=== WHAT TO WORK ON ===
Output the first line below and each one after it, exactly, up to and including the line holding "audit and novelty". Pictures should not be copied.

== DATA TO PROCESS ==

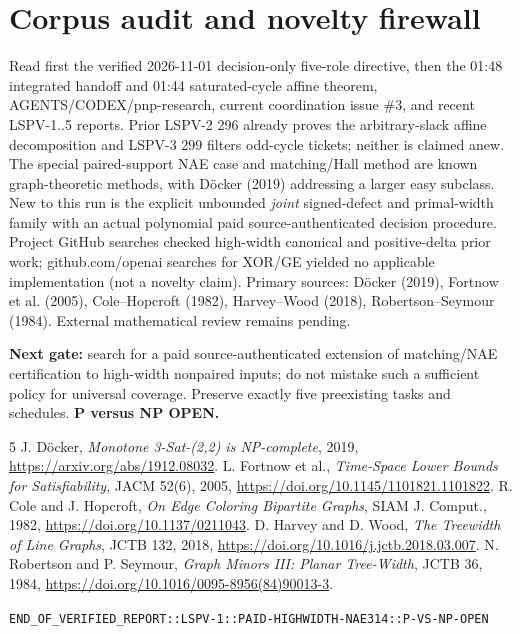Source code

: \documentclass[11pt]{article}
\begin{document}
\section{Corpus audit and novelty firewall}
Read first the verified 2026-11-01 decision-only five-role directive, then the 01:48 integrated handoff and 01:44 saturated-cycle affine theorem, AGENTS/CODEX/pnp-research, current coordination issue \#3, and recent LSPV-1..5 reports. Prior LSPV-2 296 already proves the arbitrary-slack affine decomposition and LSPV-3 299 filters odd-cycle tickets; neither is claimed anew. The special paired-support NAE case and matching/Hall method are known graph-theoretic methods, with D\"ocker (2019) addressing a larger easy subclass. New to this run is the explicit unbounded \emph{joint} signed-defect and primal-width family with an actual polynomial paid source-authenticated decision procedure. Project GitHub searches checked high-width canonical and positive-delta prior work; github.com/openai searches for XOR/GE yielded no applicable implementation (not a novelty claim). Primary sources: D\"ocker (2019), Fortnow et al. (2005), Cole--Hopcroft (1982), Harvey--Wood (2018), Robertson--Seymour (1984). External mathematical review remains pending.
\par\noindent\textbf{Next gate:} search for a paid source-authenticated extension of matching/NAE certification to high-width nonpaired inputs; do not mistake such a sufficient policy for universal coverage. Preserve exactly five preexisting tasks and schedules. \textbf{P versus NP OPEN.}
\begin{thebibliography}{5}
 J. D\"ocker, \emph{Monotone 3-Sat-(2,2) is NP-complete}, 2019, \url{https://arxiv.org/abs/1912.08032}.
 L. Fortnow et al., \emph{Time-Space Lower Bounds for Satisfiability}, JACM 52(6), 2005, \url{https://doi.org/10.1145/1101821.1101822}.
 R. Cole and J. Hopcroft, \emph{On Edge Coloring Bipartite Graphs}, SIAM J. Comput., 1982, \url{https://doi.org/10.1137/0211043}.
 D. Harvey and D. Wood, \emph{The Treewidth of Line Graphs}, JCTB 132, 2018, \url{https://doi.org/10.1016/j.jctb.2018.03.007}.
 N. Robertson and P. Seymour, \emph{Graph Minors III: Planar Tree-Width}, JCTB 36, 1984, \url{https://doi.org/10.1016/0095-8956(84)90013-3}.
\end{thebibliography}
\noindent\texttt{END\_OF\_VERIFIED\_REPORT::LSPV-1::PAID-HIGHWIDTH-NAE314::P-VS-NP-OPEN}
\end{document}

===

=== ANSWER TO THIS PROBLEM ===
Source code

: \documentclass[11pt]{article}
\begin{document}
\section{Corpus audit and novelty firewall}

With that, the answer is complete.